Results Overview of Retrieved Articles

In total, 29 articles, including 26 media articles and 3 CNODES reference articles, comprised the corpus of documents for this study, and were represented in a VSM. The articles were of varying length: from 13 to 51 sentences, or 227 to 1011 words. The combined vocabulary of all articles contained 7745 unique terms (out of 11,263 total terms that appeared in the entire dataset).

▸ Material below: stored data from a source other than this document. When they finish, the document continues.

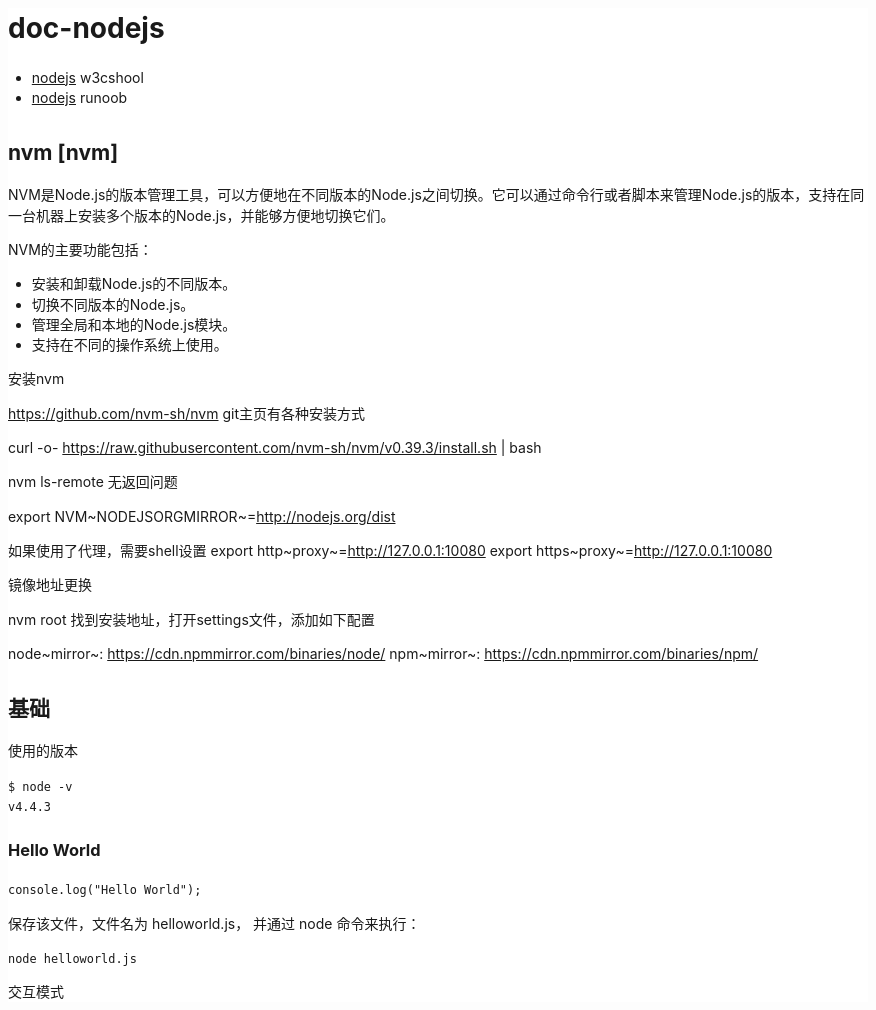 # doc-nodejs 

-   [nodejs](https://www.w3cschool.cn/nodejs/) w3cshool
-   [nodejs](https://www.runoob.com/nodejs/nodejs-tutorial.html) runoob

## nvm [nvm]

NVM是Node.js的版本管理工具，可以方便地在不同版本的Node.js之间切换。它可以通过命令行或者脚本来管理Node.js的版本，支持在同一台机器上安装多个版本的Node.js，并能够方便地切换它们。

NVM的主要功能包括：

-   安装和卸载Node.js的不同版本。
-   切换不同版本的Node.js。
-   管理全局和本地的Node.js模块。
-   支持在不同的操作系统上使用。

安装nvm

<https://github.com/nvm-sh/nvm> git主页有各种安装方式

curl -o-
<https://raw.githubusercontent.com/nvm-sh/nvm/v0.39.3/install.sh> \|
bash

nvm ls-remote 无返回问题

export NVM~NODEJSORGMIRROR~=<http://nodejs.org/dist>

如果使用了代理，需要shell设置 export
http~proxy~=<http://127.0.0.1:10080> export
https~proxy~=<http://127.0.0.1:10080>

镜像地址更换

nvm root 找到安装地址，打开settings文件，添加如下配置

node~mirror~: <https://cdn.npmmirror.com/binaries/node/> npm~mirror~:
<https://cdn.npmmirror.com/binaries/npm/>

## 基础

使用的版本

    $ node -v
    v4.4.3

### Hello World

    console.log("Hello World");

保存该文件，文件名为 helloworld.js， 并通过 node 命令来执行：

    node helloworld.js

交互模式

There was an average of 35 sentences, 740 words, and 1380 syllables per article, with an average of 30.9% (229/740) of the words being complex—words with 3 or more syllables that do not belong to a list of 3000 familiar words [69].

Frequent Words Analysis

Pregnanc (stem of pregnancy) is the most frequent individual term among all the text with 344 occurrences, followed by isotretinoin and studi (stem of study, studies, etc) with 306 and 245 occurrences, respectively. Preganc prevent (stem of pregnancy prevention) and birth defect are the most recurrent 2-grams with the frequency of 74 and 63.

Table 2 shows British Columbia (BC), 1 of the 4 provinces that was included in the study, appeared 35 times in the entire corpus. However, the other study provinces (not shown in Table 2), Saskatchewan, Ontario, and Manitoba, appeared 43, 40, and 26 times, respectively.

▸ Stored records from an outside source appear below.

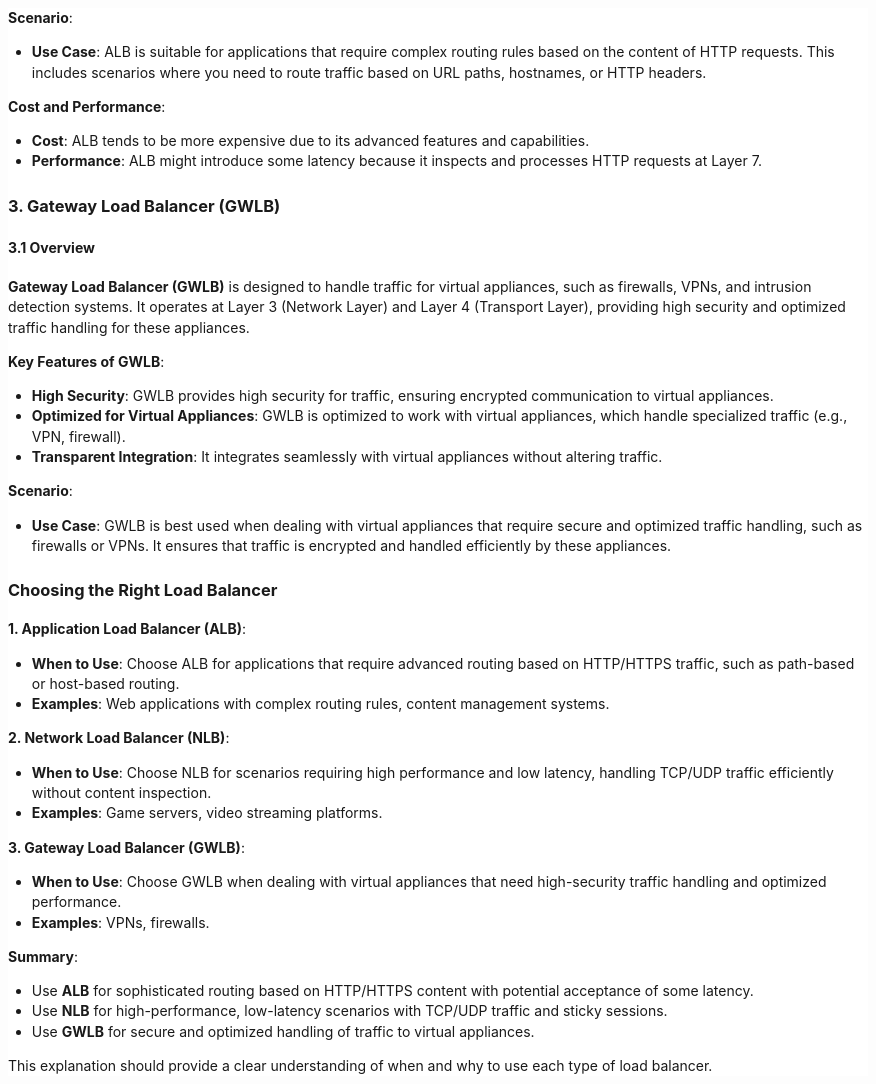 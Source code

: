 **Scenario**:
- **Use Case**: ALB is suitable for applications that require complex routing rules based on the content of HTTP requests. This includes scenarios where you need to route traffic based on URL paths, hostnames, or HTTP headers.

**Cost and Performance**:
- **Cost**: ALB tends to be more expensive due to its advanced features and capabilities.
- **Performance**: ALB might introduce some latency because it inspects and processes HTTP requests at Layer 7.

### **3. Gateway Load Balancer (GWLB)**

#### **3.1 Overview**

**Gateway Load Balancer (GWLB)** is designed to handle traffic for virtual appliances, such as firewalls, VPNs, and intrusion detection systems. It operates at Layer 3 (Network Layer) and Layer 4 (Transport Layer), providing high security and optimized traffic handling for these appliances.

**Key Features of GWLB**:
- **High Security**: GWLB provides high security for traffic, ensuring encrypted communication to virtual appliances.
- **Optimized for Virtual Appliances**: GWLB is optimized to work with virtual appliances, which handle specialized traffic (e.g., VPN, firewall).
- **Transparent Integration**: It integrates seamlessly with virtual appliances without altering traffic.

**Scenario**:
- **Use Case**: GWLB is best used when dealing with virtual appliances that require secure and optimized traffic handling, such as firewalls or VPNs. It ensures that traffic is encrypted and handled efficiently by these appliances.

### **Choosing the Right Load Balancer**

**1. Application Load Balancer (ALB)**:
- **When to Use**: Choose ALB for applications that require advanced routing based on HTTP/HTTPS traffic, such as path-based or host-based routing.
- **Examples**: Web applications with complex routing rules, content management systems.

**2. Network Load Balancer (NLB)**:
- **When to Use**: Choose NLB for scenarios requiring high performance and low latency, handling TCP/UDP traffic efficiently without content inspection.
- **Examples**: Game servers, video streaming platforms.

**3. Gateway Load Balancer (GWLB)**:
- **When to Use**: Choose GWLB when dealing with virtual appliances that need high-security traffic handling and optimized performance.
- **Examples**: VPNs, firewalls.

**Summary**:
- Use **ALB** for sophisticated routing based on HTTP/HTTPS content with potential acceptance of some latency.
- Use **NLB** for high-performance, low-latency scenarios with TCP/UDP traffic and sticky sessions.
- Use **GWLB** for secure and optimized handling of traffic to virtual appliances.

This explanation should provide a clear understanding of when and why to use each type of load balancer.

Excluding those published by CNODES, only 2 articles (8% of the sources) mentioned or acknowledged CIHR, the study’s funder. Health Canada appeared in 13 and some variant of the phrase conflict of interest occurred in only 1 article beyond the CNODES articles.

Table 2

Top 10 most frequent vocabulary terms (1-grams and 2-grams).

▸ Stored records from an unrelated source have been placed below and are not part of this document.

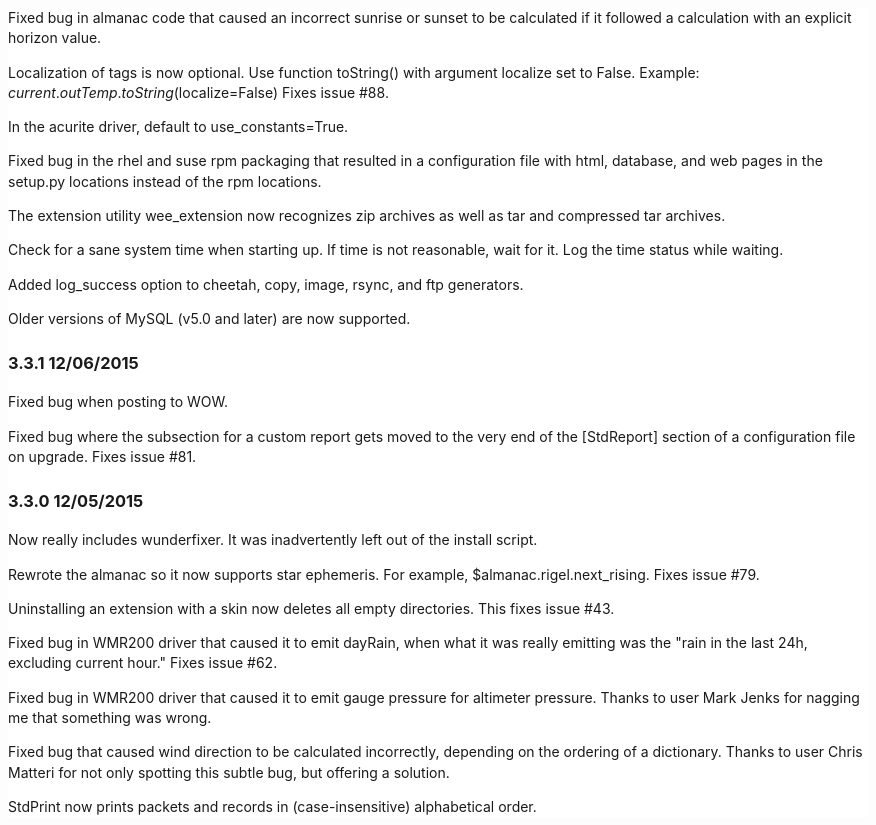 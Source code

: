 Fixed bug in almanac code that caused an incorrect sunrise or sunset to be
calculated if it followed a calculation with an explicit horizon value.

Localization of tags is now optional. Use function toString() with
argument localize set to False. Example: 
$current.outTemp.toString($localize=False)
Fixes issue #88.

In the acurite driver, default to use_constants=True.

Fixed bug in the rhel and suse rpm packaging that resulted in a configuration
file with html, database, and web pages in the setup.py locations instead of
the rpm locations.

The extension utility wee_extension now recognizes zip archives as well as
tar and compressed tar archives.

Check for a sane system time when starting up.  If time is not reasonable,
wait for it.  Log the time status while waiting.

Added log_success option to cheetah, copy, image, rsync, and ftp generators.

Older versions of MySQL (v5.0 and later) are now supported.


### 3.3.1 12/06/2015

Fixed bug when posting to WOW.

Fixed bug where the subsection for a custom report gets moved to the very
end of the [StdReport] section of a configuration file on upgrade. 
Fixes issue #81.


### 3.3.0 12/05/2015

Now really includes wunderfixer. It was inadvertently left out of the install
script.

Rewrote the almanac so it now supports star ephemeris. For example,
$almanac.rigel.next_rising. Fixes issue #79.

Uninstalling an extension with a skin now deletes all empty directories. This
fixes issue #43.

Fixed bug in WMR200 driver that caused it to emit dayRain, when what it was
really emitting was the "rain in the last 24h, excluding current hour."
Fixes issue #62.

Fixed bug in WMR200 driver that caused it to emit gauge pressure for altimeter
pressure. Thanks to user Mark Jenks for nagging me that something was wrong.

Fixed bug that caused wind direction to be calculated incorrectly, depending
on the ordering of a dictionary. Thanks to user Chris Matteri for not only
spotting this subtle bug, but offering a solution. 

StdPrint now prints packets and records in (case-insensitive) alphabetical
order.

1-grams	Frequency	Ratio	2-grams	Frequency	Ratio
pregnanc	344	0.031	pregnanc prevent	74	0.007
isotretinoin	306	0.027	birth defect	63	0.006
studi	245	0.022	birth control	48	0.004
drug	226	0.020	pregnanc test	40	0.004
women	188	0.017	women take	39	0.003
us	165	0.015	prevent program	37	0.003
birth	163	0.014	British Columbia	35	0.003
research	135	0.012	live birth	33	0.003
treatment	123	0.011	pregnanc rate	33	0.003
acn	118	0.010	isotretinoin user	31	0.003

Similarity and Cluster Analysis

The resulting values of cosine similarity calculations and HAC are presented in Figure 2. In the similarity matrix, green cells represent higher values of similarity (maximum of 1.0) between the articles; the similarity decreases as we move to the red side of the spectrum (minimum of 0.0). Using the similarity matrix and the dendrogram, we chose a cutoff in the dendrogram of 0.5, resulting in 3 distinct clusters. As the similarity values show, articles 28 and 29 are not significantly similar to any of the articles in the corpus. Consequently, they do not fit in any clusters. Articles 24 to 27 are similar to each other (with similarity values of 0.68 and above) but different from the remaining articles. Articles 19 to 23 are highly similar to each other, and articles 1 to 15 have higher values of similarity. These groups of articles were combined using HAC and form the 3 clusters: Cluster 1 (with 18 articles), Cluster 2 (with 5 articles), and Cluster 3 (with 4 articles).

Further examination of the nature of the articles in each cluster showed Cluster 1, in addition to the 3 CNODES publications, included national and international news websites such as Reuters, CBC, The Globe and Mail, National Post, and CTV. Cluster 1 also included health-specific websites such as Medical Daily, Medical News Today, MD Magazine, and Medscape Medical News. The articles composing Cluster 3 were from regional news websites including CBC British Columbia and The Globe and Mail British Columbia. Articles in Cluster 2 did not include traditional news media outlets, but rather health-related and general interest websites (Science Daily, Parent Herald, and Science 2.0).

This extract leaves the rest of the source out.